For this exercise, return exactly the lines of the material below that begin at the one with "So, the manager" and stop after the one with "Article (English Version)".
==============================
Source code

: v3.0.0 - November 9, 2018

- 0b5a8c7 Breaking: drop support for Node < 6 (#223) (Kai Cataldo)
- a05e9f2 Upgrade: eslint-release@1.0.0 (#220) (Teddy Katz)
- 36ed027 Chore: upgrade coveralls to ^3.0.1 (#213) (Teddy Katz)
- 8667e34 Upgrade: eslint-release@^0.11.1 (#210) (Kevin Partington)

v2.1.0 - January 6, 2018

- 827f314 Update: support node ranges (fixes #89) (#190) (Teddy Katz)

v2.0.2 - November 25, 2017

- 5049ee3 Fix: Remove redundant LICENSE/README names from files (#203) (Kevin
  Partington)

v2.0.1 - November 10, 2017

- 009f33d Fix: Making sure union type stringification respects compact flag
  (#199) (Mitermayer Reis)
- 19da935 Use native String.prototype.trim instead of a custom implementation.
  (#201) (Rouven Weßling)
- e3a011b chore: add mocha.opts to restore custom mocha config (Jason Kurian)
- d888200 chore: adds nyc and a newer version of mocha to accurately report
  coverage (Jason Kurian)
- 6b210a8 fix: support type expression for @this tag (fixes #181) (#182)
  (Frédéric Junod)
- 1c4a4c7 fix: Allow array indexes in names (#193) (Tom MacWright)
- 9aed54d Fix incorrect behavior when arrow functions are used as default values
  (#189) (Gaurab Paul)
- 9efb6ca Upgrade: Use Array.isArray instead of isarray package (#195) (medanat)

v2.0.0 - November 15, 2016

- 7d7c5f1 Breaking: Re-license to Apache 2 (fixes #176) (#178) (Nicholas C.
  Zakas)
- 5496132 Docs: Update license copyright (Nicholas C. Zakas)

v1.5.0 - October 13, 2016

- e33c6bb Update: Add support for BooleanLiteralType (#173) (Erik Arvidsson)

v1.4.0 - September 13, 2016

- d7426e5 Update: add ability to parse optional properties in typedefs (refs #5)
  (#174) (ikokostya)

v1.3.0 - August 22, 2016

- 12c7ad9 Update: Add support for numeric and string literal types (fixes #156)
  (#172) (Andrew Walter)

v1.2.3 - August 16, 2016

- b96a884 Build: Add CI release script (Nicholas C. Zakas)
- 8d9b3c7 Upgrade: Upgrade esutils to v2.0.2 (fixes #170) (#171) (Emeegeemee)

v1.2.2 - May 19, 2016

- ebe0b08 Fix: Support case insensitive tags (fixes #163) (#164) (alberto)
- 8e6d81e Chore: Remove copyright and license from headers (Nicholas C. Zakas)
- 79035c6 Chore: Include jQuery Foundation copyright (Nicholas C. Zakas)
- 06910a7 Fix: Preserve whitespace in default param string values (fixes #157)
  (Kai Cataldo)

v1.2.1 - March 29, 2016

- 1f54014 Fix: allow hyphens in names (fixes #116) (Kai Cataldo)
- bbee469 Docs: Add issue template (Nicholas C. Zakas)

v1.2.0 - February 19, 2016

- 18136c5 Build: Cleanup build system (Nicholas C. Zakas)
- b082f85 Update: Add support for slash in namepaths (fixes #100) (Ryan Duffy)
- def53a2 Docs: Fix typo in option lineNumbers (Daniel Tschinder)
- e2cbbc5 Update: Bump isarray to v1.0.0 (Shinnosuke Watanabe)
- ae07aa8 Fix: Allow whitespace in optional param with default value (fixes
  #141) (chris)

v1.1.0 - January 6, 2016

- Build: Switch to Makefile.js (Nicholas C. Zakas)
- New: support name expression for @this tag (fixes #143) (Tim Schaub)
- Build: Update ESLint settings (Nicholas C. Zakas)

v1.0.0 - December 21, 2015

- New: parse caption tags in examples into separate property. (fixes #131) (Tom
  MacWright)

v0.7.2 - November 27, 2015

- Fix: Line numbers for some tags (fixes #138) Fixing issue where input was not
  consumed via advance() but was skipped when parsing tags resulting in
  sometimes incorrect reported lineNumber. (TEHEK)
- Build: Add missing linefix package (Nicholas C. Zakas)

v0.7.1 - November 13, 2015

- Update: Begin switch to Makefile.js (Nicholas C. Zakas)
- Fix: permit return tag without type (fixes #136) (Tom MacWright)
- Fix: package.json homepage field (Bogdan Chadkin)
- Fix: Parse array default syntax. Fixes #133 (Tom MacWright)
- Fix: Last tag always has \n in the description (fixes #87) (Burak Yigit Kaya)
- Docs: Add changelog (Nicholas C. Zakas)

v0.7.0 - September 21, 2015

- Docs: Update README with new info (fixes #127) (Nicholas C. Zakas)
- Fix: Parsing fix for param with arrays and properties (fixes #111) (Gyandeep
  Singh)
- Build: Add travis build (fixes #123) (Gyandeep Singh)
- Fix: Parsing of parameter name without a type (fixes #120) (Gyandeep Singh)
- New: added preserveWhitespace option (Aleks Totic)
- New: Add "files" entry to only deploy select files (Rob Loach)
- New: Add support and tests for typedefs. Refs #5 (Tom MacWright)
==============================
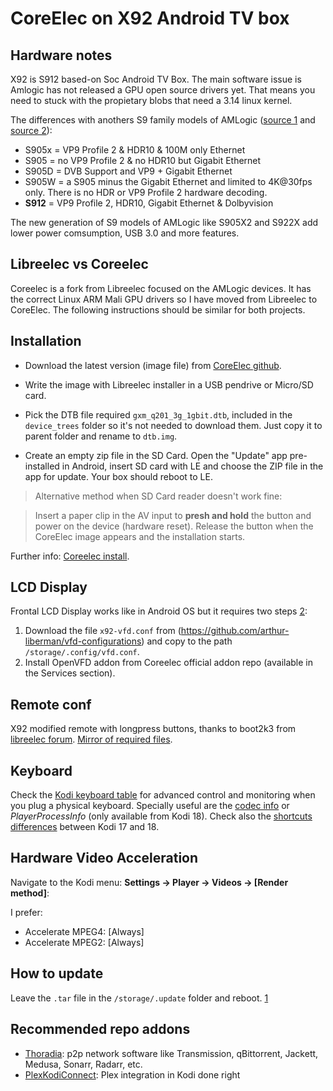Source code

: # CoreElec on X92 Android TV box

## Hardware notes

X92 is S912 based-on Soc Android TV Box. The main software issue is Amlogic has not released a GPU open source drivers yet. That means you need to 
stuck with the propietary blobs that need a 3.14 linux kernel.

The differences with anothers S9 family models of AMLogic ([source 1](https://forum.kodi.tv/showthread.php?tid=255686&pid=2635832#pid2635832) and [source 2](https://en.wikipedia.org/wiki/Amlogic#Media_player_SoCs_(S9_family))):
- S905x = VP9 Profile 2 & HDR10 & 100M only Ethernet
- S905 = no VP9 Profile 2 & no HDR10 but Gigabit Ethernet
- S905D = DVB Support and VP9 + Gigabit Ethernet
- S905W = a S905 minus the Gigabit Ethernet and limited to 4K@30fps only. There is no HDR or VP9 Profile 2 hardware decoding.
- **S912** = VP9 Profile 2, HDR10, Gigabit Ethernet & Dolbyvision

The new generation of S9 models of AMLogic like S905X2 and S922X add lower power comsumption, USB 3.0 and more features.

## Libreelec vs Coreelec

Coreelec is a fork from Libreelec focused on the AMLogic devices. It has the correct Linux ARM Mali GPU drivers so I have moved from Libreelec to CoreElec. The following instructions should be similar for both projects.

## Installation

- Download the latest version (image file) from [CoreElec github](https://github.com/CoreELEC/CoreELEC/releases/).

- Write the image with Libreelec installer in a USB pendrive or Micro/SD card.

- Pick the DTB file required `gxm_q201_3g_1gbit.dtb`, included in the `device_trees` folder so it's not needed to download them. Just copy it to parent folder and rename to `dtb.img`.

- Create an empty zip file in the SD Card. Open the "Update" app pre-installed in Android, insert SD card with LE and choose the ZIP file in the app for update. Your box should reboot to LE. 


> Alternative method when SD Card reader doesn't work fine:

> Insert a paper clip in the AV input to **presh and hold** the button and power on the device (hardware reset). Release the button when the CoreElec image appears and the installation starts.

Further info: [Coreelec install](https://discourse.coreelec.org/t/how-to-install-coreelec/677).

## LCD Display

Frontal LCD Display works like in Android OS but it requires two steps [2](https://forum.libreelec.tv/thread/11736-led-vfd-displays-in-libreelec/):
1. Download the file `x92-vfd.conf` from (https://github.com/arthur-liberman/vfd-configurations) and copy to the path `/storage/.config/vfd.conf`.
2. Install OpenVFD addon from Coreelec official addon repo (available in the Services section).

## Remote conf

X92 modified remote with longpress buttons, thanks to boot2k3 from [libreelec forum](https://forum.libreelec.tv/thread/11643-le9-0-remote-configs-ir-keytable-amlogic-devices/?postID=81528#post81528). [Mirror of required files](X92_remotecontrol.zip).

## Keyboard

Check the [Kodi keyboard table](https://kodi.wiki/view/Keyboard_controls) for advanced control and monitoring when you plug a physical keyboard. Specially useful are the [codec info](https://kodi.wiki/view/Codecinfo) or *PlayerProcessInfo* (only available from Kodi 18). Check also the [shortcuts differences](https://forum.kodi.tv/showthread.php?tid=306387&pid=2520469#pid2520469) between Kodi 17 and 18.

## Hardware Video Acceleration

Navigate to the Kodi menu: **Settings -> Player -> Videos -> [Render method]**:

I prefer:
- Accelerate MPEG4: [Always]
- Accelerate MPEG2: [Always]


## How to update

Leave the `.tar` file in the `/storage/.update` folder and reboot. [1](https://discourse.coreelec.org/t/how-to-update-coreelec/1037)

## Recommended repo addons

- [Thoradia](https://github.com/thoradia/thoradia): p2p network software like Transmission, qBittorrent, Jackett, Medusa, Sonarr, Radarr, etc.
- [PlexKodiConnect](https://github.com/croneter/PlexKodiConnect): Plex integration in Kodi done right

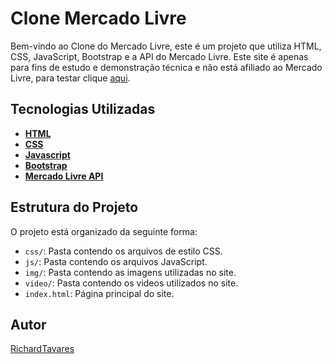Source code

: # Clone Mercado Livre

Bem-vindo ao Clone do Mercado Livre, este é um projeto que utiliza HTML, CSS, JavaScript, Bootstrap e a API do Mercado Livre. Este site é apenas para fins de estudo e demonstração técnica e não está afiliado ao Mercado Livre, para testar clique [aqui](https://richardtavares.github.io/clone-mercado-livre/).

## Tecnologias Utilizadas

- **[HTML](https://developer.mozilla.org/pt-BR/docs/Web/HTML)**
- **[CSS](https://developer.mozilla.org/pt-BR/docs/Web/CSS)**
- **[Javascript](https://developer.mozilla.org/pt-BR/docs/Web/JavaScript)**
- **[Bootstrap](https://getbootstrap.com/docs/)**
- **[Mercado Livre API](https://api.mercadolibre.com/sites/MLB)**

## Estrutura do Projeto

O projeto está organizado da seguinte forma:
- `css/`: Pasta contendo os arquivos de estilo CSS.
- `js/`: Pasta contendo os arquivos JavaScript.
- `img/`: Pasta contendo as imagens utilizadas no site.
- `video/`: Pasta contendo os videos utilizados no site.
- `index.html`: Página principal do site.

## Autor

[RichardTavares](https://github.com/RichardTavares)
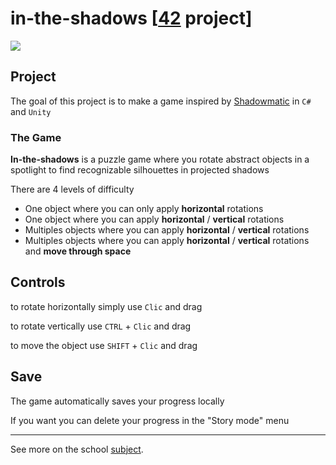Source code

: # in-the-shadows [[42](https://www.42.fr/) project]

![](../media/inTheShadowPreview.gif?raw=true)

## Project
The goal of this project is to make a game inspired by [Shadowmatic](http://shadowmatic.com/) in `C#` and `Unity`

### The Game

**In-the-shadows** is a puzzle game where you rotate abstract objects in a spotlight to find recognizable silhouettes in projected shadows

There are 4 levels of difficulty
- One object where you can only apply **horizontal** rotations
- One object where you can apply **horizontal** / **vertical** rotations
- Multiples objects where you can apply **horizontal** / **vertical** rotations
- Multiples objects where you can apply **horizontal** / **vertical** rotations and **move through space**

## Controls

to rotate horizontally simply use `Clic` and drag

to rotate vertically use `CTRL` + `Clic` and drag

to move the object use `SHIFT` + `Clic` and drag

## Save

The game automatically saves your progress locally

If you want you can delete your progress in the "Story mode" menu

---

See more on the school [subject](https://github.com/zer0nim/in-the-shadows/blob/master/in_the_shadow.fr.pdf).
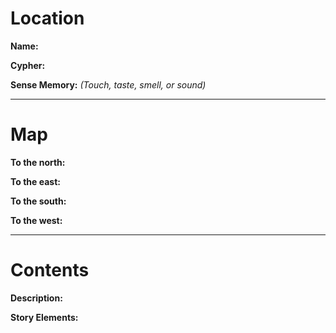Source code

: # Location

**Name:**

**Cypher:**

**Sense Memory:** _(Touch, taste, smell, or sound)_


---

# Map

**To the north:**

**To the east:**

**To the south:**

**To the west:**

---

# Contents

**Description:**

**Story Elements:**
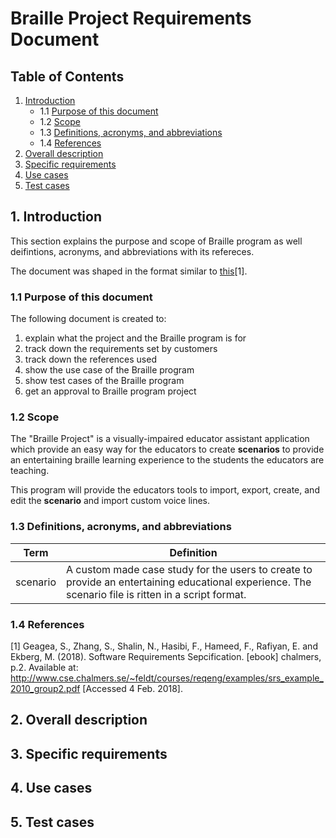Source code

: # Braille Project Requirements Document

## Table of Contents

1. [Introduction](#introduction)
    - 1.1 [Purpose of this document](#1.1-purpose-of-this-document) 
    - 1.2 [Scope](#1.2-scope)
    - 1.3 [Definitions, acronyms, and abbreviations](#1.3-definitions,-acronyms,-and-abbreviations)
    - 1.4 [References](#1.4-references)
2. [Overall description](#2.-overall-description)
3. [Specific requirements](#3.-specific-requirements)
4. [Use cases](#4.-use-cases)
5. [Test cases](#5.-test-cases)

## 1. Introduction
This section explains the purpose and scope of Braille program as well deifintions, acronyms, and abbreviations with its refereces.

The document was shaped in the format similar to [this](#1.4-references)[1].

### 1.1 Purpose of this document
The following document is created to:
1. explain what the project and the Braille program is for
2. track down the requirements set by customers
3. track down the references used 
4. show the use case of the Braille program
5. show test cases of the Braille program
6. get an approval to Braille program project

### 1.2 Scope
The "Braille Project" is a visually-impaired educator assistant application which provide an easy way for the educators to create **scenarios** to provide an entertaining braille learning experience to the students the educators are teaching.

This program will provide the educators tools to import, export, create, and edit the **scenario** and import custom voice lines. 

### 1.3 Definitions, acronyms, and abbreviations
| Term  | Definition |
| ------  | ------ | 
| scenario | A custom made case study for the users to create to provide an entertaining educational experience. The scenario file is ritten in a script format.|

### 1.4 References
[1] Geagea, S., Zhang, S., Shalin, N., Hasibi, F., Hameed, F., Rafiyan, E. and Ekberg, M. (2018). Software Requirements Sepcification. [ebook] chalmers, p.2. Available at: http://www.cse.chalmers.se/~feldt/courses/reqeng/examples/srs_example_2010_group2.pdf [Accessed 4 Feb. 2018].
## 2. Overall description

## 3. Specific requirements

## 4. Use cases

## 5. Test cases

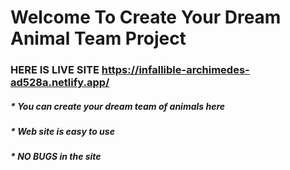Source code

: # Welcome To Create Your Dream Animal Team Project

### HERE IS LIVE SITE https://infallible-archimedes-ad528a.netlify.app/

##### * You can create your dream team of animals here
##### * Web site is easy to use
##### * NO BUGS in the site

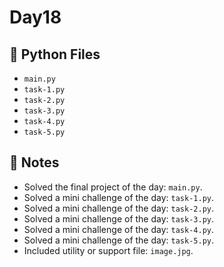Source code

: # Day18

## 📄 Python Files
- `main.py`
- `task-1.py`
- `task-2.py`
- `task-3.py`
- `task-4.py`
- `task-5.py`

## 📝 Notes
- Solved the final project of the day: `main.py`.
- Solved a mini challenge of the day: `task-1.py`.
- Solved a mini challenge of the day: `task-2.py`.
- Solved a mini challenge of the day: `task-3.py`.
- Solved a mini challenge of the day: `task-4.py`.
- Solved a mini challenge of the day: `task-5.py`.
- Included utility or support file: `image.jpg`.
==============================
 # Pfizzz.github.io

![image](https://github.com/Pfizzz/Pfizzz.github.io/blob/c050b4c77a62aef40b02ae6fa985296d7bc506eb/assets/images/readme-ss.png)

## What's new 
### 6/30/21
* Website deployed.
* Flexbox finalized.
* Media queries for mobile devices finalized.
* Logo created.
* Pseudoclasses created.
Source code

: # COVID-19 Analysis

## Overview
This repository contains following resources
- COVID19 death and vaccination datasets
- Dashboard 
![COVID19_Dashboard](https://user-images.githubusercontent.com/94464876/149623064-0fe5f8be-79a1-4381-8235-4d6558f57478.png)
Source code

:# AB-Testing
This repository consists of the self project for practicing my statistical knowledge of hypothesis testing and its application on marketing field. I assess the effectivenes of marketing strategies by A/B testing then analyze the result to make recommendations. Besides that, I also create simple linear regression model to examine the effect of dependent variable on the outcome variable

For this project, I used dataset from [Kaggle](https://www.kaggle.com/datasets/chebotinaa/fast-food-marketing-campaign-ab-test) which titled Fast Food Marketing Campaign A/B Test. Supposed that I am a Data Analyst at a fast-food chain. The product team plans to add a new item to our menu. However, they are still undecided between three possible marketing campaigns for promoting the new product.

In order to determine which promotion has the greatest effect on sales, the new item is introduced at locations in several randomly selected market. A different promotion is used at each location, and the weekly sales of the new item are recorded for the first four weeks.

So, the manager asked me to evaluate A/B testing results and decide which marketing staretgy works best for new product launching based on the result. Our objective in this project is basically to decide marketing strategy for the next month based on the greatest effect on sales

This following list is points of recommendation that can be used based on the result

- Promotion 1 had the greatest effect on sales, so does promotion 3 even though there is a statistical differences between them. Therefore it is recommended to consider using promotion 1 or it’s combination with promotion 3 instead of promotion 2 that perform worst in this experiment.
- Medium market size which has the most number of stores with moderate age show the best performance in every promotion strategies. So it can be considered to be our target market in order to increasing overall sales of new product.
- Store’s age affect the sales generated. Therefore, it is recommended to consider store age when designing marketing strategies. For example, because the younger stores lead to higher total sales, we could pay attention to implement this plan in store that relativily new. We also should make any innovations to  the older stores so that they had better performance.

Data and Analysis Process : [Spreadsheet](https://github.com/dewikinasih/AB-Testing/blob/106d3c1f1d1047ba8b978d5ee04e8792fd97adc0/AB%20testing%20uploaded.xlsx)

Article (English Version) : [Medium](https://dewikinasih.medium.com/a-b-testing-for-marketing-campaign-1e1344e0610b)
==============================
*RESULT OF THE EXERCISE*
So, the manager asked me to evaluate A/B testing results and decide which marketing staretgy works best for new product launching based on the result. Our objective in this project is basically to decide marketing strategy for the next month based on the greatest effect on sales

This following list is points of recommendation that can be used based on the result

- Promotion 1 had the greatest effect on sales, so does promotion 3 even though there is a statistical differences between them. Therefore it is recommended to consider using promotion 1 or it’s combination with promotion 3 instead of promotion 2 that perform worst in this experiment.
- Medium market size which has the most number of stores with moderate age show the best performance in every promotion strategies. So it can be considered to be our target market in order to increasing overall sales of new product.
- Store’s age affect the sales generated. Therefore, it is recommended to consider store age when designing marketing strategies. For example, because the younger stores lead to higher total sales, we could pay attention to implement this plan in store that relativily new. We also should make any innovations to  the older stores so that they had better performance.

Data and Analysis Process : [Spreadsheet](https://github.com/dewikinasih/AB-Testing/blob/106d3c1f1d1047ba8b978d5ee04e8792fd97adc0/AB%20testing%20uploaded.xlsx)

Article (English Version) : [Medium](https://dewikinasih.medium.com/a-b-testing-for-marketing-campaign-1e1344e0610b)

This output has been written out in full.